__ASSIGNED TASK__: Write out the entries exactly. None of the pictures should appear in the copy.

--- DATASET EXTRACT ---

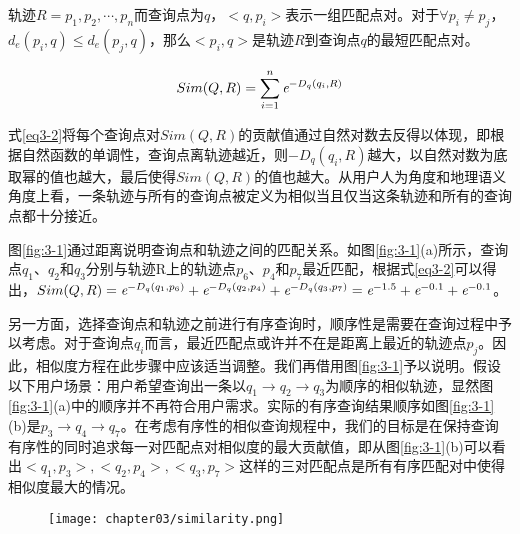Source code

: \theoremstyle{definition}
\begin{definition}
	轨迹$R={p_{1}, p_{2}, \cdots, p_{n}}$而查询点为$q$，$<q, p_{i}>$表示一组匹配点对。对于$\forall p_{i} \neq p_{j}$， $d_{e}(p_{i}, q)\leq d_{e}(p_{j}, q)$，那么$<p_{i}, q>$是轨迹$R$到查询点$q$的最短匹配点对。
\end{definition}

\begin{equation}
	\label{eq3-2}
	Sim(Q,R) = \sum_{i=1}^{n} \emph{e}^{-D_{q}(q_{i}, R)}
\end{equation}

式\ref{eq3-2}将每个查询点对$Sim(Q,R)$的贡献值通过自然对数去反得以体现，即根据自然函数的单调性，查询点离轨迹越近，则$-D_{q}(q_{i}, R)$越大，以自然对数为底取幂的值也越大，最后使得$Sim(Q,R)$的值也越大。从用户人为角度和地理语义角度上看，一条轨迹与所有的查询点被定义为相似当且仅当这条轨迹和所有的查询点都十分接近。

图\ref{fig:3-1}通过距离说明查询点和轨迹之间的匹配关系。如图\ref{fig:3-1}(a)所示，查询点$q_{1}$、$q_{2}$和$q_{3}$分别与轨迹R上的轨迹点$p_{6}$、$p_{4}$和$p_{7}$最近匹配，根据式\ref{eq3-2}可以得出，$Sim(Q,R) = \emph{e}^{-D_{q}(q_{1}, p_{6})} + \emph{e}^{-D_{q}(q_{2}, p_{4})} + \emph{e}^{-D_{q}(q_{3}, p_{7})} = \emph{e}^{-1.5}+ \emph{e}^{-0.1} + \emph{e}^{-0.1}$。

另一方面，选择查询点和轨迹之前进行有序查询时，顺序性是需要在查询过程中予以考虑。对于查询点$q_{i}$而言，最近匹配点或许并不在是距离上最近的轨迹点$p_{j}$。因此，相似度方程在此步骤中应该适当调整。我们再借用图\ref{fig:3-1}予以说明。假设以下用户场景：用户希望查询出一条以$q_{1} \rightarrow q_{2} \rightarrow q_{3}$为顺序的相似轨迹，显然图\ref{fig:3-1}(a)中的顺序并不再符合用户需求。实际的有序查询结果顺序如图\ref{fig:3-1}(b)是$p_{3} \rightarrow q_{4} \rightarrow q_{7}$。在考虑有序性的相似查询规程中，我们的目标是在保持查询有序性的同时追求每一对匹配点对相似度的最大贡献值，即从图\ref{fig:3-1}(b)可以看出$<q_{1},p_{3}>, <q_{2},p_{4}>, <q_{3},p_{7}>$这样的三对匹配点是所有有序匹配对中使得相似度最大的情况。

\begin{figure}[!htp]
  \centering
  \texttt{[image: chapter03/similarity.png]}
\end{figure}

---

__FINISHED EXERCISE__:
Source code

: \theoremstyle{definition}
\begin{definition}
	轨迹$R={p_{1}, p_{2}, \cdots, p_{n}}$而查询点为$q$，$<q, p_{i}>$表示一组匹配点对。对于$\forall p_{i} \neq p_{j}$， $d_{e}(p_{i}, q)\leq d_{e}(p_{j}, q)$，那么$<p_{i}, q>$是轨迹$R$到查询点$q$的最短匹配点对。
\end{definition}

\begin{equation}
	\label{eq3-2}
	Sim(Q,R) = \sum_{i=1}^{n} \emph{e}^{-D_{q}(q_{i}, R)}
\end{equation}

式\ref{eq3-2}将每个查询点对$Sim(Q,R)$的贡献值通过自然对数去反得以体现，即根据自然函数的单调性，查询点离轨迹越近，则$-D_{q}(q_{i}, R)$越大，以自然对数为底取幂的值也越大，最后使得$Sim(Q,R)$的值也越大。从用户人为角度和地理语义角度上看，一条轨迹与所有的查询点被定义为相似当且仅当这条轨迹和所有的查询点都十分接近。

图\ref{fig:3-1}通过距离说明查询点和轨迹之间的匹配关系。如图\ref{fig:3-1}(a)所示，查询点$q_{1}$、$q_{2}$和$q_{3}$分别与轨迹R上的轨迹点$p_{6}$、$p_{4}$和$p_{7}$最近匹配，根据式\ref{eq3-2}可以得出，$Sim(Q,R) = \emph{e}^{-D_{q}(q_{1}, p_{6})} + \emph{e}^{-D_{q}(q_{2}, p_{4})} + \emph{e}^{-D_{q}(q_{3}, p_{7})} = \emph{e}^{-1.5}+ \emph{e}^{-0.1} + \emph{e}^{-0.1}$。

另一方面，选择查询点和轨迹之前进行有序查询时，顺序性是需要在查询过程中予以考虑。对于查询点$q_{i}$而言，最近匹配点或许并不在是距离上最近的轨迹点$p_{j}$。因此，相似度方程在此步骤中应该适当调整。我们再借用图\ref{fig:3-1}予以说明。假设以下用户场景：用户希望查询出一条以$q_{1} \rightarrow q_{2} \rightarrow q_{3}$为顺序的相似轨迹，显然图\ref{fig:3-1}(a)中的顺序并不再符合用户需求。实际的有序查询结果顺序如图\ref{fig:3-1}(b)是$p_{3} \rightarrow q_{4} \rightarrow q_{7}$。在考虑有序性的相似查询规程中，我们的目标是在保持查询有序性的同时追求每一对匹配点对相似度的最大贡献值，即从图\ref{fig:3-1}(b)可以看出$<q_{1},p_{3}>, <q_{2},p_{4}>, <q_{3},p_{7}>$这样的三对匹配点是所有有序匹配对中使得相似度最大的情况。

\begin{figure}[!htp]
  \centering
  \texttt{[image: chapter03/similarity.png]}
\end{figure}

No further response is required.